Boeing 737 MAX family NEWS ONLY

Boeing has apparently written to airline customers expecting MAX deliveries in 2025 and 2026 and told them to expect fresh delays of between 3 and 6 months on their delivery.
 
That's entirely predictable if Boeing was planning deliveries on the basis of a hike in production rates. OTOH I'm surprised it's only 3 to 6 months.
 

There's enough details here to see why Boeing would claim the issue was unique to the aircraft, and why NTSB would differ with them.

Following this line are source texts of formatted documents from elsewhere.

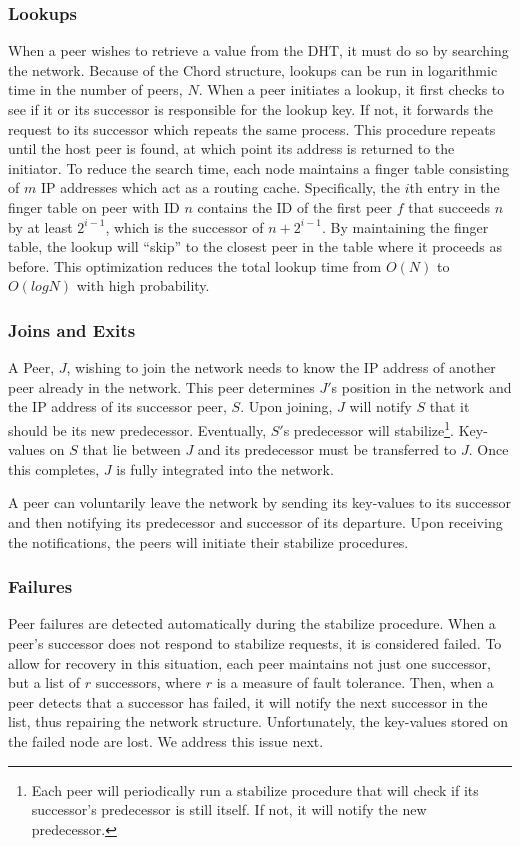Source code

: \documentclass[twocolumn]{article}
\begin{document}
\subsubsection{Lookups}
When a peer wishes to retrieve a value from the DHT, it must do so by searching the network. Because of the Chord structure, lookups can be run in logarithmic time in the number of peers, $N$. When a peer initiates a lookup, it first checks to see if it or its successor is responsible for the lookup key. If not, it forwards the request to its successor which repeats the same process. This procedure repeats until the host peer is found, at which point its address is returned to the initiator. To reduce the search time, each node maintains a finger table consisting of $m$ IP addresses which act as a routing cache. Specifically, the $i$th entry in the finger table on peer with ID $n$ contains the ID of the first peer $f$ that succeeds $n$ by at least $2^{i-1}$, which is the successor of $n+2^{i-1}$. By maintaining the finger table, the lookup will \enquote{skip} to the closest peer in the table where it proceeds as before. This optimization reduces the total lookup time from $O(N)$ to $O(log⁡{N})$ with high probability.

\subsubsection{Joins and Exits}
A Peer, $J$, wishing to join the network needs to know the IP address of another peer already in the network. This peer determines $J'$s position in the network and the IP address of its successor peer, $S$. Upon joining, $J$ will notify $S$ that it should be its new predecessor. Eventually, $S'$s predecessor will stabilize\footnote{Each peer will periodically run a stabilize procedure that will check if its successor's predecessor is still itself. If not, it will notify the new predecessor.}. Key-values on $S$ that lie between $J$ and its predecessor must be transferred to $J$. Once this completes, $J$ is fully integrated into the network.

A peer can voluntarily leave the network by sending its key-values to its successor and then notifying its predecessor and successor of its departure. Upon receiving the notifications, the peers will initiate their stabilize procedures.


\subsubsection{Failures}
Peer failures are detected automatically during the stabilize procedure. When a peer's successor does not respond to stabilize requests, it is considered failed. To allow for recovery in this situation, each peer maintains not just one successor, but a list of $r$ successors, where $r$ is a measure of fault tolerance. Then, when a peer detects that a successor has failed, it will notify the next successor in the list, thus repairing the network structure. Unfortunately, the key-values stored on the failed node are lost. We address this issue next.
\end{document}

TLDR: The aircraft had been flying around with damaged tail controls, probably since it was exposed to high winds (gusts to 73mph) on the ground at New Orleans on 16-17 May. While the problem only became a major one with the dutch roll incident on the 25th, the captain of that flight had noticed a log entry for yaw damper issues, resolved by "resetting a few stall management yaw damper computer codes” - whatever that means, I genuinely can't tell. The NTSB notes that anomalies started showing up on the first flight after Southwestern did some scheduled maintenance checks on the standby tail PCU on the 23rd.

So yes, there were possibly aircraft unique issues, as Boeing claimed. But those issues may have been masked by the tail controls until something related to the checks on the 23rd, in which case there's definitely whole fleet issues to be investigated to understand how the controls were masking the damage, and how the maintenance check changed that. And also potential whole fleet issues related to the gust-damping system intended to stop the rudder being slammed against its stops. (Plus did someone in Southwestern maintenance simply reset a breaker rather than properly investigating the yaw damper anomalies).

So overall, yes, NTSB were right to be pissed-off with Boeing over and above violating investigation protocols. And yes, Boeing's Chief Engineer should have known there was more involved and not tried to dupe the press.